What you return should be the complete listing, unchanged, with no pictures in it.
════════════════
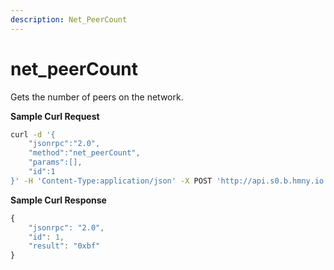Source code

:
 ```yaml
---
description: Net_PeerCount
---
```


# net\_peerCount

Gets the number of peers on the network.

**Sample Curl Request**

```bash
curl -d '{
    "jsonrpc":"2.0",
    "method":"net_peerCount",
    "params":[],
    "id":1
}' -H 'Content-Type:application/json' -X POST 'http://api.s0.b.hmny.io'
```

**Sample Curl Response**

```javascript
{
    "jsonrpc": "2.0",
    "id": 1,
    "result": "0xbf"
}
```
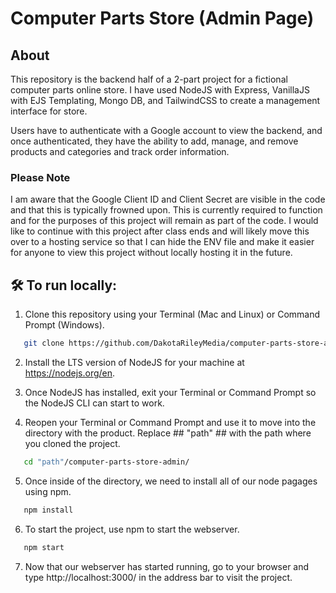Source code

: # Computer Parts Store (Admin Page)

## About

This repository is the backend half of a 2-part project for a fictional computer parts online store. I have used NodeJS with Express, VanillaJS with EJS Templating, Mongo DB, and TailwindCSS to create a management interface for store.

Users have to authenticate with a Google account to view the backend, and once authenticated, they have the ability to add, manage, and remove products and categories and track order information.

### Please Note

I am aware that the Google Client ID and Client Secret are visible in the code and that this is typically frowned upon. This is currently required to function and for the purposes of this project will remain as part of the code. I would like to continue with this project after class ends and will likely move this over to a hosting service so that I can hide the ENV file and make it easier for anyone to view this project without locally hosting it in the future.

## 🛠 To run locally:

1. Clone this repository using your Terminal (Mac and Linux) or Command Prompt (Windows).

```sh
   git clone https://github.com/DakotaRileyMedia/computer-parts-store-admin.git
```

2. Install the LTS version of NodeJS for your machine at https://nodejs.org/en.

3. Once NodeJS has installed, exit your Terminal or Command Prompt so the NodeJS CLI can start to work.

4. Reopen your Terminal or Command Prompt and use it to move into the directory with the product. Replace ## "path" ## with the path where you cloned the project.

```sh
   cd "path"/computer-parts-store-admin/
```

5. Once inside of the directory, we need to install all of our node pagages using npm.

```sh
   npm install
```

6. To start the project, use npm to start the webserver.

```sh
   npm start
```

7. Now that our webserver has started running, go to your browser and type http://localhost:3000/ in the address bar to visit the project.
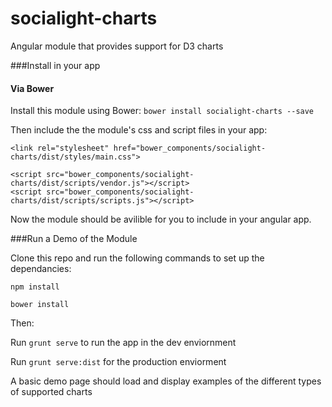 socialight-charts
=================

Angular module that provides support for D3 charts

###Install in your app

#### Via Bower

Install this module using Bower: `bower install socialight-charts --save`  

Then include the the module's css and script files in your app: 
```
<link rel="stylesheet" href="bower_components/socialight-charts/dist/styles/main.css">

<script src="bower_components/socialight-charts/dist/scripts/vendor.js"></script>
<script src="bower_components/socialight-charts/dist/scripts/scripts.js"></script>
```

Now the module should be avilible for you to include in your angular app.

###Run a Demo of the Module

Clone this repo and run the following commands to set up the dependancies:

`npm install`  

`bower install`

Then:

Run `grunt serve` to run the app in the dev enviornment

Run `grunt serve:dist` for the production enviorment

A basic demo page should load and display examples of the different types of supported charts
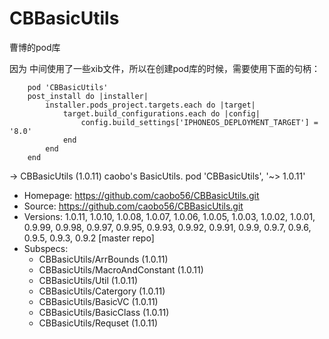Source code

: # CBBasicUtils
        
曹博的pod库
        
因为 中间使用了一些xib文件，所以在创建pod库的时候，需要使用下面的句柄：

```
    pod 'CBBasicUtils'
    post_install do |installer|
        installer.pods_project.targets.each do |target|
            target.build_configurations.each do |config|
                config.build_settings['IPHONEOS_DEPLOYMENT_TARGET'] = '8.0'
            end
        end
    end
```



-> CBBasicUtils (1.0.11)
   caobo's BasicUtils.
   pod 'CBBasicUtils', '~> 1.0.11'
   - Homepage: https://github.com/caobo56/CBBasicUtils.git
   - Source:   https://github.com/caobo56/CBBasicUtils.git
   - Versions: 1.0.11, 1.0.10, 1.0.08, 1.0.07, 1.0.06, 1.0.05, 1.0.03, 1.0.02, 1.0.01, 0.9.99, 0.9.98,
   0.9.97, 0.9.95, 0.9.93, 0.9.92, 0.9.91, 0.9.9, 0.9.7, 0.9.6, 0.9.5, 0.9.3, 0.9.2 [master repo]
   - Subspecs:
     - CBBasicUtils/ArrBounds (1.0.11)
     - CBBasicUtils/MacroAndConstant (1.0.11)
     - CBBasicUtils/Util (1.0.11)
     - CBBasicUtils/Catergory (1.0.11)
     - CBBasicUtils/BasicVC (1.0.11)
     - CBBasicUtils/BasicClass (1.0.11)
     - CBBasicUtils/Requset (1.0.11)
════════════════
_COMPLETED EXERCISE_
Source code

:
 ```yaml
---
description: Net_PeerCount
---
```


# net\_peerCount

Gets the number of peers on the network.

**Sample Curl Request**

```bash
curl -d '{
    "jsonrpc":"2.0",
    "method":"net_peerCount",
    "params":[],
    "id":1
}' -H 'Content-Type:application/json' -X POST 'http://api.s0.b.hmny.io'
```

**Sample Curl Response**

```javascript
{
    "jsonrpc": "2.0",
    "id": 1,
    "result": "0xbf"
}
```
Source code

: # Computer Parts Store (Admin Page)

## About

This repository is the backend half of a 2-part project for a fictional computer parts online store. I have used NodeJS with Express, VanillaJS with EJS Templating, Mongo DB, and TailwindCSS to create a management interface for store.

Users have to authenticate with a Google account to view the backend, and once authenticated, they have the ability to add, manage, and remove products and categories and track order information.

### Please Note

I am aware that the Google Client ID and Client Secret are visible in the code and that this is typically frowned upon. This is currently required to function and for the purposes of this project will remain as part of the code. I would like to continue with this project after class ends and will likely move this over to a hosting service so that I can hide the ENV file and make it easier for anyone to view this project without locally hosting it in the future.

## 🛠 To run locally:

1. Clone this repository using your Terminal (Mac and Linux) or Command Prompt (Windows).

```sh
   git clone https://github.com/DakotaRileyMedia/computer-parts-store-admin.git
```

2. Install the LTS version of NodeJS for your machine at https://nodejs.org/en.

3. Once NodeJS has installed, exit your Terminal or Command Prompt so the NodeJS CLI can start to work.

4. Reopen your Terminal or Command Prompt and use it to move into the directory with the product. Replace ## "path" ## with the path where you cloned the project.

```sh
   cd "path"/computer-parts-store-admin/
```

5. Once inside of the directory, we need to install all of our node pagages using npm.

```sh
   npm install
```

6. To start the project, use npm to start the webserver.

```sh
   npm start
```

7. Now that our webserver has started running, go to your browser and type http://localhost:3000/ in the address bar to visit the project.
 socialight-charts
=================

Angular module that provides support for D3 charts

###Install in your app

#### Via Bower

Install this module using Bower: `bower install socialight-charts --save`  

Then include the the module's css and script files in your app: 
```
<link rel="stylesheet" href="bower_components/socialight-charts/dist/styles/main.css">

<script src="bower_components/socialight-charts/dist/scripts/vendor.js"></script>
<script src="bower_components/socialight-charts/dist/scripts/scripts.js"></script>
```

Now the module should be avilible for you to include in your angular app.

###Run a Demo of the Module

Clone this repo and run the following commands to set up the dependancies:

`npm install`  

`bower install`

Then:

Run `grunt serve` to run the app in the dev enviornment

Run `grunt serve:dist` for the production enviorment

A basic demo page should load and display examples of the different types of supported charts
Source code

: # CBBasicUtils
        
曹博的pod库
        
因为 中间使用了一些xib文件，所以在创建pod库的时候，需要使用下面的句柄：

```
    pod 'CBBasicUtils'
    post_install do |installer|
        installer.pods_project.targets.each do |target|
            target.build_configurations.each do |config|
                config.build_settings['IPHONEOS_DEPLOYMENT_TARGET'] = '8.0'
            end
        end
    end
```



-> CBBasicUtils (1.0.11)
   caobo's BasicUtils.
   pod 'CBBasicUtils', '~> 1.0.11'
   - Homepage: https://github.com/caobo56/CBBasicUtils.git
   - Source:   https://github.com/caobo56/CBBasicUtils.git
   - Versions: 1.0.11, 1.0.10, 1.0.08, 1.0.07, 1.0.06, 1.0.05, 1.0.03, 1.0.02, 1.0.01, 0.9.99, 0.9.98,
   0.9.97, 0.9.95, 0.9.93, 0.9.92, 0.9.91, 0.9.9, 0.9.7, 0.9.6, 0.9.5, 0.9.3, 0.9.2 [master repo]
   - Subspecs:
     - CBBasicUtils/ArrBounds (1.0.11)
     - CBBasicUtils/MacroAndConstant (1.0.11)
     - CBBasicUtils/Util (1.0.11)
     - CBBasicUtils/Catergory (1.0.11)
     - CBBasicUtils/BasicVC (1.0.11)
     - CBBasicUtils/BasicClass (1.0.11)
     - CBBasicUtils/Requset (1.0.11)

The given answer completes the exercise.